**Stored data**
Segment Open
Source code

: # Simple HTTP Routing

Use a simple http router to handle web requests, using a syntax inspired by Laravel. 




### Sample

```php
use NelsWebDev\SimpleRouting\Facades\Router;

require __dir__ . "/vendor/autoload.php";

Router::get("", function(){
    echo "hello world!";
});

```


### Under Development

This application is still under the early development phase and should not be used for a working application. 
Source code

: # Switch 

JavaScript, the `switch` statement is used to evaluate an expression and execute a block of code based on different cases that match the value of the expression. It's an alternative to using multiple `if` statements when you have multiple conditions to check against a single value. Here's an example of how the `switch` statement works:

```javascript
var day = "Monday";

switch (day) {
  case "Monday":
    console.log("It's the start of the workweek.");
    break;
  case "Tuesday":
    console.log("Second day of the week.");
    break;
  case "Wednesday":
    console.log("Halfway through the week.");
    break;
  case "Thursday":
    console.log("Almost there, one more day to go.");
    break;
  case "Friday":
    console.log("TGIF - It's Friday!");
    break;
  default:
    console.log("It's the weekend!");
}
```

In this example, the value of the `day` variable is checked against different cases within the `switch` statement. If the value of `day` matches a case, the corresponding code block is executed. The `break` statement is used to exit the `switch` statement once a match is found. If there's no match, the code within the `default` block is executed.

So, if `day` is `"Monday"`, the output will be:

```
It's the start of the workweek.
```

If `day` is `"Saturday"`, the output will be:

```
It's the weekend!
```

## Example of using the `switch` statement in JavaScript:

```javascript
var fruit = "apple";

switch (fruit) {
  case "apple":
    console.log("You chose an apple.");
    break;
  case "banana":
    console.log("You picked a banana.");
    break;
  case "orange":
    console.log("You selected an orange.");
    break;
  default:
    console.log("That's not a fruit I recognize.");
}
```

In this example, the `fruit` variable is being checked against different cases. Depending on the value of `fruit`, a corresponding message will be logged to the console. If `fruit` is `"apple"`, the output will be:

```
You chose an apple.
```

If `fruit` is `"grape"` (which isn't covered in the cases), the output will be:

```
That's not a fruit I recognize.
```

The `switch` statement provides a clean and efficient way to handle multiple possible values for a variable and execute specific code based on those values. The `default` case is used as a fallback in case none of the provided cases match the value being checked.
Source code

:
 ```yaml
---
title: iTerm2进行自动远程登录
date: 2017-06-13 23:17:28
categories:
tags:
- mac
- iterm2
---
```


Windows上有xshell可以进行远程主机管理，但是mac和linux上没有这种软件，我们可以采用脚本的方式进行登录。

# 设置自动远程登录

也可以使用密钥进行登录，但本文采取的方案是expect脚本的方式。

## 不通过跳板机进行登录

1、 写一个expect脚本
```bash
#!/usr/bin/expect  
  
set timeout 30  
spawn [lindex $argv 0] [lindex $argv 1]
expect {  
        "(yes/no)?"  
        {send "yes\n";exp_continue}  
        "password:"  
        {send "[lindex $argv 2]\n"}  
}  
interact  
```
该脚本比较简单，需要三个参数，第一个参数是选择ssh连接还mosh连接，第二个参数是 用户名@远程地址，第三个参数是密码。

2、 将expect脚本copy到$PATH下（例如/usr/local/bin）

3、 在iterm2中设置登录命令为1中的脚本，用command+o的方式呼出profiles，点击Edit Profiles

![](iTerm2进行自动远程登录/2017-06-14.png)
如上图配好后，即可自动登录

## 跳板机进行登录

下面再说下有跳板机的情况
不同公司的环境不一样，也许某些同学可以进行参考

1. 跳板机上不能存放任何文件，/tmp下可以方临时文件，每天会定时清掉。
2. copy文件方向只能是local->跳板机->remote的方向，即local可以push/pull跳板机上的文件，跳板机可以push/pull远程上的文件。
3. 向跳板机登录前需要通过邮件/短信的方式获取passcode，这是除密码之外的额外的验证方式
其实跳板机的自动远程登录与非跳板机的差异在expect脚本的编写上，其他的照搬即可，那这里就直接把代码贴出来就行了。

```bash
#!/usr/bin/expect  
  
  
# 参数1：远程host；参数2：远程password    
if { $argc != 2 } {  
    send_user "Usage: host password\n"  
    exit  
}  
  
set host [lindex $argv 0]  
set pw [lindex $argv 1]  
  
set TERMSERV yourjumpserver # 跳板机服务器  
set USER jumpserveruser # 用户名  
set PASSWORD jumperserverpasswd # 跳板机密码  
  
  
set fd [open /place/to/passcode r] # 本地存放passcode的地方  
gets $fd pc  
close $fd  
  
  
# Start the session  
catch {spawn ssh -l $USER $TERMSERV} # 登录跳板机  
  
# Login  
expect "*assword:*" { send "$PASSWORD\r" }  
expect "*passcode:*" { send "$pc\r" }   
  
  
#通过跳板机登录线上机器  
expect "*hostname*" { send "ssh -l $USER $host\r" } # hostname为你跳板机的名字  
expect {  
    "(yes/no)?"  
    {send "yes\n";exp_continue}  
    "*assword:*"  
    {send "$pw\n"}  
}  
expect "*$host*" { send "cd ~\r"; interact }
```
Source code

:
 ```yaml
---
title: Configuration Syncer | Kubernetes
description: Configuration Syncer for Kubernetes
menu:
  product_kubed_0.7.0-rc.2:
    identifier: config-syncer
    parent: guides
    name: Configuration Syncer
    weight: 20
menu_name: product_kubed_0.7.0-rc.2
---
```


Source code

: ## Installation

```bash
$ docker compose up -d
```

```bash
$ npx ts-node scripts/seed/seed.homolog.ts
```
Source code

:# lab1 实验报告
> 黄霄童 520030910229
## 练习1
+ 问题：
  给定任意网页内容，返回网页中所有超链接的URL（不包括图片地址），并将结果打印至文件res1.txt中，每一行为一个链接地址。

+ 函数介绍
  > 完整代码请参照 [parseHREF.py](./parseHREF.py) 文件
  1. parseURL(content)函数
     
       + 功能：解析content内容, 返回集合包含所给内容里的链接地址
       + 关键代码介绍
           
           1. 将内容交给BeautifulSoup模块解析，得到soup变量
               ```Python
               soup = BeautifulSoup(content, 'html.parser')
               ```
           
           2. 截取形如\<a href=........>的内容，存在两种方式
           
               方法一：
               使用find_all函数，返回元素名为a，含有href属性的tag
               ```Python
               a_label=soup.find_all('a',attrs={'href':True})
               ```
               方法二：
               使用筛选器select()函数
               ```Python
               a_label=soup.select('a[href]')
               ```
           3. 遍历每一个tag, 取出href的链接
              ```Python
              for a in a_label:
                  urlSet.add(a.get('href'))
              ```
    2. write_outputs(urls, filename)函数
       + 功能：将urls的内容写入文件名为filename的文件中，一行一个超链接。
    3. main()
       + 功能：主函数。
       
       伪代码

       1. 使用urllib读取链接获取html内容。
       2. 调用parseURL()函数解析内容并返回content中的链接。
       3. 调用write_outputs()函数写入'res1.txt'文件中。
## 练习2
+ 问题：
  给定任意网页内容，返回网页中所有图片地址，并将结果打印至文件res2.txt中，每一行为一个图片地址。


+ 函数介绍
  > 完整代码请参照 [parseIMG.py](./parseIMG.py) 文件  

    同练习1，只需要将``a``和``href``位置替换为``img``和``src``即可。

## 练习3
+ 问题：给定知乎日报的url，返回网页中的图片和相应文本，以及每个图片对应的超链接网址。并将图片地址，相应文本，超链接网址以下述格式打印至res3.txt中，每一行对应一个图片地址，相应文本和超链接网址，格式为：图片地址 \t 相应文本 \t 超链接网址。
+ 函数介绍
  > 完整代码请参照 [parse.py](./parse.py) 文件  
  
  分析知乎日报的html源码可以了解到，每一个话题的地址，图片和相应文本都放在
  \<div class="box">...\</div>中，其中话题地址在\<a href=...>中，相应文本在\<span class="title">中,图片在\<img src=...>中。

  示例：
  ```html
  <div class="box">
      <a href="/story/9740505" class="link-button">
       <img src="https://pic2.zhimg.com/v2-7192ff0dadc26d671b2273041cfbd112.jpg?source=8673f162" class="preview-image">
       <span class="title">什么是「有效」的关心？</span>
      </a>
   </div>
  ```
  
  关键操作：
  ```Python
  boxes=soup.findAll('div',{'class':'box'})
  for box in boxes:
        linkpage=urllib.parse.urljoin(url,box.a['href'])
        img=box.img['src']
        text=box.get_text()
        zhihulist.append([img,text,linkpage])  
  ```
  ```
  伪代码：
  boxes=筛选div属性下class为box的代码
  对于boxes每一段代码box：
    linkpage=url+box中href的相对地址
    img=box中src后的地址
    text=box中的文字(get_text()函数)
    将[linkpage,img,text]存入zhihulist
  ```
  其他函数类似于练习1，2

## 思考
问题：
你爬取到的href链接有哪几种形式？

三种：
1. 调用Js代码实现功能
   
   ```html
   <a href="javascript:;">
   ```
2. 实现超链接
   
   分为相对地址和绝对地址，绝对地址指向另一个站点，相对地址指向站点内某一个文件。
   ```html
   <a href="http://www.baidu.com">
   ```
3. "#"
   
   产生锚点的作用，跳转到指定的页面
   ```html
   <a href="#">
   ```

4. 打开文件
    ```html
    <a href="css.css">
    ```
Segment Closed
**WHAT YOU ARE ASKED TO DO**
Whenever the string "based" turns up in a line of the data, copy that line.

**EXPECTED ANSWER**
JavaScript, the `switch` statement is used to evaluate an expression and execute a block of code based on different cases that match the value of the expression. It's an alternative to using multiple `if` statements when you have multiple conditions to check against a single value. Here's an example of how the `switch` statement works:
The `switch` statement provides a clean and efficient way to handle multiple possible values for a variable and execute specific code based on those values. The `default` case is used as a fallback in case none of the provided cases match the value being checked.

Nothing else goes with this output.